No, it would just be a copy of what you started with

Unless you, say, you started with a model in 32 bits and you loaded it as 16 bits and then saved the 16 bit version–one could change the model doing things like that. But nothing about running inference in and of itself changes it at all.

One last question, is this forgetfulness behavior generally considered a feature or a bug. In other words, is this a behavior that might change in the future? Models that learn on the fly?

Depending on your needs, it could be a limitation, but I wouldn’t say it’s a bug. Transformer models are giant functions. If you have a tiny regression model y = mx + b, it’s a function with learned parameters m and b. Nothing about plugging in some value x will change m or b and in the vast majority of cases, you don’t want m and b to change on the fly. Transformers are a massively scaled up and more complicated version of this, but it’s the same basic idea at the end of the day.

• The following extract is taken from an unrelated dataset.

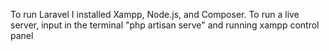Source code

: To run Laravel I installed Xampp, Node.js, and Composer. To run a live server, input in the terminal "php artisan serve" and running xampp control panel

But there is a sub-field of AI called “Online Learning” and many people/companies have created systems with AI models that learn on the fly. But in this case they’re going out of their way to update the model’s parameters on the fly, the model isn’t just changing in and of itself. And it’s more complicated than the classic “train and then serve” paradigm where the model is fixed and it’s probably not what most people want by default.

This could change in the future I guess - you could have more human-like models that are stateful and do change and learn from everything they see, who knows.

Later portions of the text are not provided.